Ha algılanamaz mı diye soracak olursan, buna da evet algılanamaz diye cevap veremem.

Nasılına kadar deşersen soruyu, bu noktada da şunu söyleyebilirim ki,
“Kendini Kendi algılayabilir anca”

Bu ne demek dersen çok açık...
“sen sendeki seni bi kenara koyup,
O’nda eriyip yok olursan,
sen yine senken “O” olursan,
sendeki göz senin olmasına rağmen, onun görüşü ile görürse,
sendeki dil senin olmasına rağmen, onun dili olarak konuşursa,
sendeki akıl da senin olmasına rağmen, O’nun sistemiyle düşünürse,
işte o zaman O’nu görür ve hatta idrak de edersin...”

Bu kavramlar çok da yabancı değil aslında insanlara.

Mesela birbirini aşkın ötesinde gerçekten çok seven iki insan düşün...

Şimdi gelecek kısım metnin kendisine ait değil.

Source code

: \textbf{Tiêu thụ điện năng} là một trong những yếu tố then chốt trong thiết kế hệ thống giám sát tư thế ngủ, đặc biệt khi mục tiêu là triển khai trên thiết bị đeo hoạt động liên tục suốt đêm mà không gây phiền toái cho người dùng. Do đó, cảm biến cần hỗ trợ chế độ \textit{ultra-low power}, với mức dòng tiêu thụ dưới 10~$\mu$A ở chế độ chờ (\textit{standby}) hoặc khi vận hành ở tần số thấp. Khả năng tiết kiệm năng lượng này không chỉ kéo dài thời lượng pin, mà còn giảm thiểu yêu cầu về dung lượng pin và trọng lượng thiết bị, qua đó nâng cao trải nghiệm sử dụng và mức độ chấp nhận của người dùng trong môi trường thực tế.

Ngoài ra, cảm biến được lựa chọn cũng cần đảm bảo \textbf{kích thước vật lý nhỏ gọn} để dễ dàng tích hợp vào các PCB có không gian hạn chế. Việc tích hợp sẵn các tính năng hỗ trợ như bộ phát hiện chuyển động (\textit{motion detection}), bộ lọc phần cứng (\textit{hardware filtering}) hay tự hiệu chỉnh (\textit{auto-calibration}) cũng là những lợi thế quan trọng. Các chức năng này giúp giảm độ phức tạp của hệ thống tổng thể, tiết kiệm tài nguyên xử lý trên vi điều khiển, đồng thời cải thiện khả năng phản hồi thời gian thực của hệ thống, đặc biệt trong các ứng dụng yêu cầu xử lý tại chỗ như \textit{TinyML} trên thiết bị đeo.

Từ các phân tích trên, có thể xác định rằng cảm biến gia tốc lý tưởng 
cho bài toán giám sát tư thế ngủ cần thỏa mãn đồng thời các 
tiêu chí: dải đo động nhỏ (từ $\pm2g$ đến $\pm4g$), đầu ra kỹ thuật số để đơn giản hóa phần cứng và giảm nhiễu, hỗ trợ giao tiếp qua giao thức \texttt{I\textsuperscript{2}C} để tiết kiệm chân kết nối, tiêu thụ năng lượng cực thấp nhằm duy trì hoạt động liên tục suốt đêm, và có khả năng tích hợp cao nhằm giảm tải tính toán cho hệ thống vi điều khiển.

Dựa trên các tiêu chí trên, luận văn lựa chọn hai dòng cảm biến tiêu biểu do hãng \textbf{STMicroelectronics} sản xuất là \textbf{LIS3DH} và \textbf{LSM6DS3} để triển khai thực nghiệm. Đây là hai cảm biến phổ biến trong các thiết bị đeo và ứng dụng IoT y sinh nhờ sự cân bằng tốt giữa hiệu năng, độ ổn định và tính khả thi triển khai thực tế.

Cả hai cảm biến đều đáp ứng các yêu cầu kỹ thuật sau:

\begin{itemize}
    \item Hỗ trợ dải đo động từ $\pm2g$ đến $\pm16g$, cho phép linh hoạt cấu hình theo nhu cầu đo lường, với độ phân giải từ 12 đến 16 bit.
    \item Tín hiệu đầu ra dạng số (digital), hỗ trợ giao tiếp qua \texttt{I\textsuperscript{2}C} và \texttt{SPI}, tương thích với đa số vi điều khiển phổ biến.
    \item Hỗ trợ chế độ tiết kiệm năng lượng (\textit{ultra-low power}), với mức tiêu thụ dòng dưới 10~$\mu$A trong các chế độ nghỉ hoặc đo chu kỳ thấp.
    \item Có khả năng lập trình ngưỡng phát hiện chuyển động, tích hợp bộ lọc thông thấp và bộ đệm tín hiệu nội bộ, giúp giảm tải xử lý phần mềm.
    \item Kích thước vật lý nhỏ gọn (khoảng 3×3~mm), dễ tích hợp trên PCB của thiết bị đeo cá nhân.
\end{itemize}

İkisi adeta birdir o zamanlar ve kız erkeğinde erimiş olarak, erkeği gibi düşünür, onun sevdiği şeyler, belki de kendine yabancı da olsa, sanki aslında kendi sevdiği şeylermiş gibi gelir ona, öyle hisseder.

Akıl devreden çıkar ve pencereden aşkımın yüzünü bir kez görürüm diye, yağmurun altında evinin karşısında bekleyen genci anlayabilirsin.

Sevdiğinde eridiği için, tarzı olmayan bir filme giderek, o filmden gerçekten haz alan insanları görürsün.

Hatta, yüzleri bile zamanla birbirinde erir de, erkekte kadını, kadında da erkeği görürsün derin bakınca.

Medyatik olmuş isimlerden örnek vereyim...

Süleyman Demirel’de Nazmiye Demirel’i, Bülent Ecevit’te Rahşan Ecevit’i görürsün...
dikkatle bak birlikte çekindikleri resimlere.
Bir de tanışmadan önceki resimlerine bak, anlayacaksın ne demek istediğimi.

E şimdi iki fâni, mecazi bir aşkın pençesinde, birbirlerinde, bu denli eriyorsa...
ilâhi aşka düşen kişide Rabbi tecelli etmez mi, eder elbette.

İnsanın bu noktaya ulaşabilmesi için, kat etmesi gereken çok merhale ve basamakların var olduğu da, zaten söylenmese de hissedilebilir.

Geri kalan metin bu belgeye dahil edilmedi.